South Korea’s healthcare system teeters as doctors’ strike drags on with no end in sight
On Monday, a group of medical professors at the prestigious Seoul National University Hospital launched an “indefinite” strike, demanding the government withdraw its plan to increase medical school admission quotas.
Medical professors from other key medical universities have vowed to join the strike.
“As the government is responsible for protecting the lives and health of the people, it has no choice but to deal strictly with illegal acts that are abandoning patients,” he said at a cabinet meeting.
The months-long dispute was triggered by the government’s decision to drastically increase the annual medical school admission quota. Critics called the announcement premature and said it failed to address shortages of lecturers and in teaching infrastructure.
Doctors are furious at the government’s heavy-handed tactics, including threats to suspend doctors’ licenses, to unilaterally push through the increase in medical school admissions, Hwang Gyu-suk, head of the Seoul Medical Association, told This Week in Asia.
“As their senior fellows, we tried to persuade the trainee doctors to come back but they wouldn’t budge an inch,” said Hwang, who was en route to a large rally by doctors and their families near the National Assembly.
“I guarantee you that this strike will continue throughout this year and probably last well into next year”, he said, adding that it was highly unlikely the government would reverse its decision to increase medical college admission quotas.
In February, the government announced plans to increase the annual medical college admission quota by 2,000 – a 67 per cent jump from the current level.

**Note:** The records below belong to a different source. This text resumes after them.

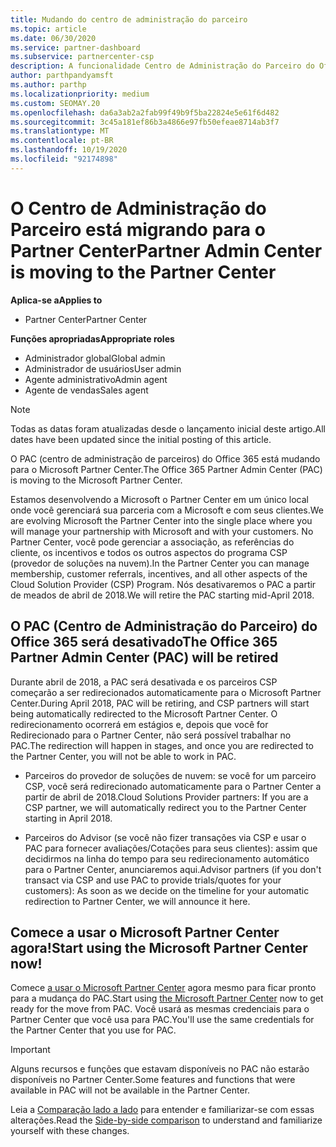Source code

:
 ```yaml
---
title: Mudando do centro de administração do parceiro
ms.topic: article
ms.date: 06/30/2020
ms.service: partner-dashboard
ms.subservice: partnercenter-csp
description: A funcionalidade Centro de Administração do Parceiro do Office 365 está mudando para o Partner Center. Saiba o que isso significa e como você pode fazer coisas no Partner Center.
author: parthpandyamsft
ms.author: parthp
ms.localizationpriority: medium
ms.custom: SEOMAY.20
ms.openlocfilehash: da6a3ab2a2fab99f49b9f5ba22824e5e61f6d482
ms.sourcegitcommit: 3c45a181ef86b3a4866e97fb50efeae8714ab3f7
ms.translationtype: MT
ms.contentlocale: pt-BR
ms.lasthandoff: 10/19/2020
ms.locfileid: "92174898"
---
```

# <a name="partner-admin-center-is-moving-to-the-partner-center"></a><span data-ttu-id="7a8de-104">O Centro de Administração do Parceiro está migrando para o Partner Center</span><span class="sxs-lookup"><span data-stu-id="7a8de-104">Partner Admin Center is moving to the Partner Center</span></span>

<span data-ttu-id="7a8de-105">**Aplica-se a**</span><span class="sxs-lookup"><span data-stu-id="7a8de-105">**Applies to**</span></span>

- <span data-ttu-id="7a8de-106">Partner Center</span><span class="sxs-lookup"><span data-stu-id="7a8de-106">Partner Center</span></span>

<span data-ttu-id="7a8de-107">**Funções apropriadas**</span><span class="sxs-lookup"><span data-stu-id="7a8de-107">**Appropriate roles**</span></span>
- <span data-ttu-id="7a8de-108">Administrador global</span><span class="sxs-lookup"><span data-stu-id="7a8de-108">Global admin</span></span>
- <span data-ttu-id="7a8de-109">Administrador de usuários</span><span class="sxs-lookup"><span data-stu-id="7a8de-109">User admin</span></span>
- <span data-ttu-id="7a8de-110">Agente administrativo</span><span class="sxs-lookup"><span data-stu-id="7a8de-110">Admin agent</span></span>
- <span data-ttu-id="7a8de-111">Agente de vendas</span><span class="sxs-lookup"><span data-stu-id="7a8de-111">Sales agent</span></span>

> [!NOTE]  
> <span data-ttu-id="7a8de-112">Todas as datas foram atualizadas desde o lançamento inicial deste artigo.</span><span class="sxs-lookup"><span data-stu-id="7a8de-112">All dates have been updated since the initial posting of this article.</span></span>

<span data-ttu-id="7a8de-113">O PAC (centro de administração de parceiros) do Office 365 está mudando para o Microsoft Partner Center.</span><span class="sxs-lookup"><span data-stu-id="7a8de-113">The Office 365 Partner Admin Center (PAC) is moving to the Microsoft Partner Center.</span></span>

<span data-ttu-id="7a8de-114">Estamos desenvolvendo a Microsoft o Partner Center em um único local onde você gerenciará sua parceria com a Microsoft e com seus clientes.</span><span class="sxs-lookup"><span data-stu-id="7a8de-114">We are evolving Microsoft the Partner Center into the single place where you will manage your partnership with Microsoft and with your customers.</span></span> <span data-ttu-id="7a8de-115">No Partner Center, você pode gerenciar a associação, as referências do cliente, os incentivos e todos os outros aspectos do programa CSP (provedor de soluções na nuvem).</span><span class="sxs-lookup"><span data-stu-id="7a8de-115">In the Partner Center you can manage membership, customer referrals, incentives, and all other aspects of the Cloud Solution Provider (CSP) Program.</span></span> <span data-ttu-id="7a8de-116">Nós desativaremos o PAC a partir de meados de abril de 2018.</span><span class="sxs-lookup"><span data-stu-id="7a8de-116">We will retire the PAC starting mid-April 2018.</span></span>

## <a name="the-office-365-partner-admin-center-pac-will-be-retired"></a><span data-ttu-id="7a8de-117">O PAC (Centro de Administração do Parceiro) do Office 365 será desativado</span><span class="sxs-lookup"><span data-stu-id="7a8de-117">The Office 365 Partner Admin Center (PAC) will be retired</span></span>

<span data-ttu-id="7a8de-118">Durante abril de 2018, a PAC será desativada e os parceiros CSP começarão a ser redirecionados automaticamente para o Microsoft Partner Center.</span><span class="sxs-lookup"><span data-stu-id="7a8de-118">During April 2018, PAC will be retiring, and CSP partners will start being automatically redirected to the Microsoft Partner Center.</span></span> <span data-ttu-id="7a8de-119">O redirecionamento ocorrerá em estágios e, depois que você for Redirecionado para o Partner Center, não será possível trabalhar no PAC.</span><span class="sxs-lookup"><span data-stu-id="7a8de-119">The redirection will happen in stages, and once you are redirected to the Partner Center, you will not be able to work in PAC.</span></span> 

- <span data-ttu-id="7a8de-120">Parceiros do provedor de soluções de nuvem: se você for um parceiro CSP, você será redirecionado automaticamente para o Partner Center a partir de abril de 2018.</span><span class="sxs-lookup"><span data-stu-id="7a8de-120">Cloud Solutions Provider partners: If you are a CSP partner, we will automatically redirect you to the Partner Center starting in April 2018.</span></span>

- <span data-ttu-id="7a8de-121">Parceiros do Advisor (se você não fizer transações via CSP e usar o PAC para fornecer avaliações/Cotações para seus clientes): assim que decidirmos na linha do tempo para seu redirecionamento automático para o Partner Center, anunciaremos aqui.</span><span class="sxs-lookup"><span data-stu-id="7a8de-121">Advisor partners (if you don't transact via CSP and use PAC to provide trials/quotes for your customers): As soon as we decide on the timeline for your automatic redirection to Partner Center, we will announce it here.</span></span>

## <a name="start-using-the-microsoft-partner-center-now"></a><span data-ttu-id="7a8de-122">Comece a usar o Microsoft Partner Center agora!</span><span class="sxs-lookup"><span data-stu-id="7a8de-122">Start using the Microsoft Partner Center now!</span></span>

<span data-ttu-id="7a8de-123">Comece [a usar o Microsoft Partner Center](https://partnercenter.microsoft.com/) agora mesmo para ficar pronto para a mudança do PAC.</span><span class="sxs-lookup"><span data-stu-id="7a8de-123">Start using [the Microsoft Partner Center](https://partnercenter.microsoft.com/) now to get ready for the move from PAC.</span></span>  <span data-ttu-id="7a8de-124">Você usará as mesmas credenciais para o Partner Center que você usa para PAC.</span><span class="sxs-lookup"><span data-stu-id="7a8de-124">You'll use the same credentials for the Partner Center that you use for PAC.</span></span>

> [!IMPORTANT]  
> <span data-ttu-id="7a8de-125">Alguns recursos e funções que estavam disponíveis no PAC não estarão disponíveis no Partner Center.</span><span class="sxs-lookup"><span data-stu-id="7a8de-125">Some features and functions that were available in PAC will not be available in the Partner Center.</span></span>

 <span data-ttu-id="7a8de-126">Leia a [Comparação lado a lado](moving-from-pac-to-pc.md) para entender e familiarizar-se com essas alterações.</span><span class="sxs-lookup"><span data-stu-id="7a8de-126">Read the [Side-by-side comparison](moving-from-pac-to-pc.md) to understand and familiarize yourself with these changes.</span></span>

It cited the need to address a presumed doctor shortage as the rationale for the increase.
Last month, it reduced the number to 1,500 but this measure fell far short of alleviating trainee doctors’ concerns, Hwang said.
He said that the trainee doctors wanted the government to apologise for its “heavy-handed measures hard to imagine in a democracy”, referring to them being ordered back to work or face arrests and license suspensions.
They were also calling for the government to withdraw the quota increase and provide transparency into its decision-making process, Hwang said.
The striking doctors are furious at being vilified by authorities and the media as self-interested and holding patients hostage to demand higher salaries.
Low payouts under South Korea’s national insurance system have driven many doctors to avoid high-risk but critical fields like emergency medicine, childbirth, and thoracic surgery – opting for less risky, more lucrative specialities like plastic surgery and dermatology instead.
Doctors have also been hit by a spate of crippling malpractice lawsuits in recent years.
One oft-cited example is an obstetrician in Suwon City near Seoul who was ordered to pay US$1 million in damages after a baby developed cerebral palsy during childbirth.
Doctors argue that such medical malpractice cases are absurd, citing the inherent risks of childbirth.
“President Yoon touts the increase of physicians as a key policy triumph but the victims of this endless fight are helpless patients,” said Yoon Sung-suk, a political-science professor at Chonnam National University.
“The government and physicians should sit down together and find ways to increase the admission quota gradually and address the issue of low insurance payouts for medical sectors dealing with life-threatening conditions,” he said.
“Otherwise, I don’t see where this dispute will end.”